Front Cardiovasc Med. 2024 Dec 16;11:1477931. doi: 10.3389/fcvm.2024.1477931. eCollection 2024.
Arrhythmogenic cardiomyopathy (ACM) is an inherited cardiomyopathy characterized by high risks of sustained ventricular tachycardia (sVT) and sudden cardiac death. Identifying patients with high risk of sVT is crucial for the management of ACM.
A total of 147 ACM patients were retrospectively enrolled in the observational study and divided into training and validation groups. The least absolute shrinkage and selection operator (LASSO) regression model was employed to identify factors associated with sVT. Subsequently, a nomogram was constructed based on multivariable logistic regression analysis. The performance of the nomogram was evaluated using the area under the curve (AUC) of the receiver operating characteristic (ROC) curve and calibration curve. Decision curve analysis was conducted to assess the clinical utility of the nomogram.

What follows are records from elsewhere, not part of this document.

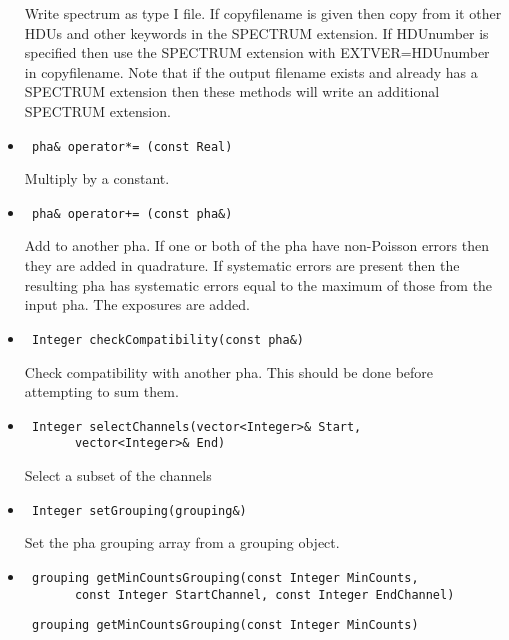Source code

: \documentclass[11pt]{book}
\begin{document}
\begin{itemize}
          Write spectrum as type I file. If copyfilename is given then
          copy from it other HDUs and other keywords in the SPECTRUM
          extension. If HDUnumber is specified then use the SPECTRUM
          extension with EXTVER=HDUnumber in copyfilename. Note that 
          if the output filename exists and already has a SPECTRUM 
          extension then these methods will write an
          additional SPECTRUM extension.

\item  \begin{verbatim} pha& operator*= (const Real) \end{verbatim}

           Multiply by a constant.

\item  \begin{verbatim} pha& operator+= (const pha&) \end{verbatim}

           Add to another pha. If one or both of the pha have
           non-Poisson errors then they are added in quadrature. If
           systematic errors are present then the resulting pha has
           systematic errors equal to the maximum of those from the
           input pha. The exposures are added.

\item  \begin{verbatim} Integer checkCompatibility(const pha&) \end{verbatim}

           Check compatibility with another pha. This should be done
           before attempting to sum them.

\item  \begin{verbatim} Integer selectChannels(vector<Integer>& Start, 
       vector<Integer>& End) \end{verbatim}

           Select a subset of the channels

\item  \begin{verbatim} Integer setGrouping(grouping&) \end{verbatim}

           Set the pha grouping array from a grouping object.

\item  \begin{verbatim} grouping getMinCountsGrouping(const Integer MinCounts, 
       const Integer StartChannel, const Integer EndChannel) \end{verbatim}
       \begin{verbatim} grouping getMinCountsGrouping(const Integer MinCounts) \end{verbatim}


\end{itemize}
\end{document}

Seven parameters were incorporated into the nomogram: age, male sex, syncope, heart failure, T wave inversion in precordial leads, left ventricular ejection fraction (LVEF), SDNN level. The AUC of the nomogram to predict the probability of sVT was 0.867 (95% CI, 0.797-0.938) in the training group and 0.815 (95% CI, 0.673-0.958) in the validation group. The calibration curve demonstrated a good consistency between the actual clinical results and the predicted outcomes. Decision curve analysis indicated that the nomogram had higher overall net benefits in predicting sVT.
We have developed and internally validated a new prediction model for sVT in ACM. This model could serve as a valuable tool to accurately identify ACM patients with high risk of sVT.
致心律失常性心肌病(ACM)是一种遗传性心肌病,其特征是持续性室性心动过速(sVT)和心源性猝死风险较高。识别sVT高风险患者对于ACM的管理至关重要。
共有147例ACM患者被回顾性纳入观察性研究,并分为训练组和验证组。采用最小绝对收缩和选择算子(LASSO)回归模型识别与sVT相关的因素。随后,基于多变量逻辑回归分析构建列线图。使用受试者操作特征(ROC)曲线的曲线下面积(AUC)和校准曲线评估列线图的性能。进行决策曲线分析以评估列线图的临床实用性。
七个参数被纳入列线图:年龄、男性、晕厥、心力衰竭、胸前导联T波倒置、左心室射血分数(LVEF)、SDNN水平。训练组中列线图预测sVT概率的AUC为0.867(95%CI,0.797 - 0.938),验证组中为0.815(95%CI,0.673 - 0.958)。校准曲线显示实际临床结果与预测结果之间具有良好的一致性。决策曲线分析表明列线图在预测sVT方面具有更高的总体净效益。
我们开发并内部验证了一种用于ACM中sVT的新预测模型。该模型可作为准确识别sVT高风险ACM患者的有价值工具。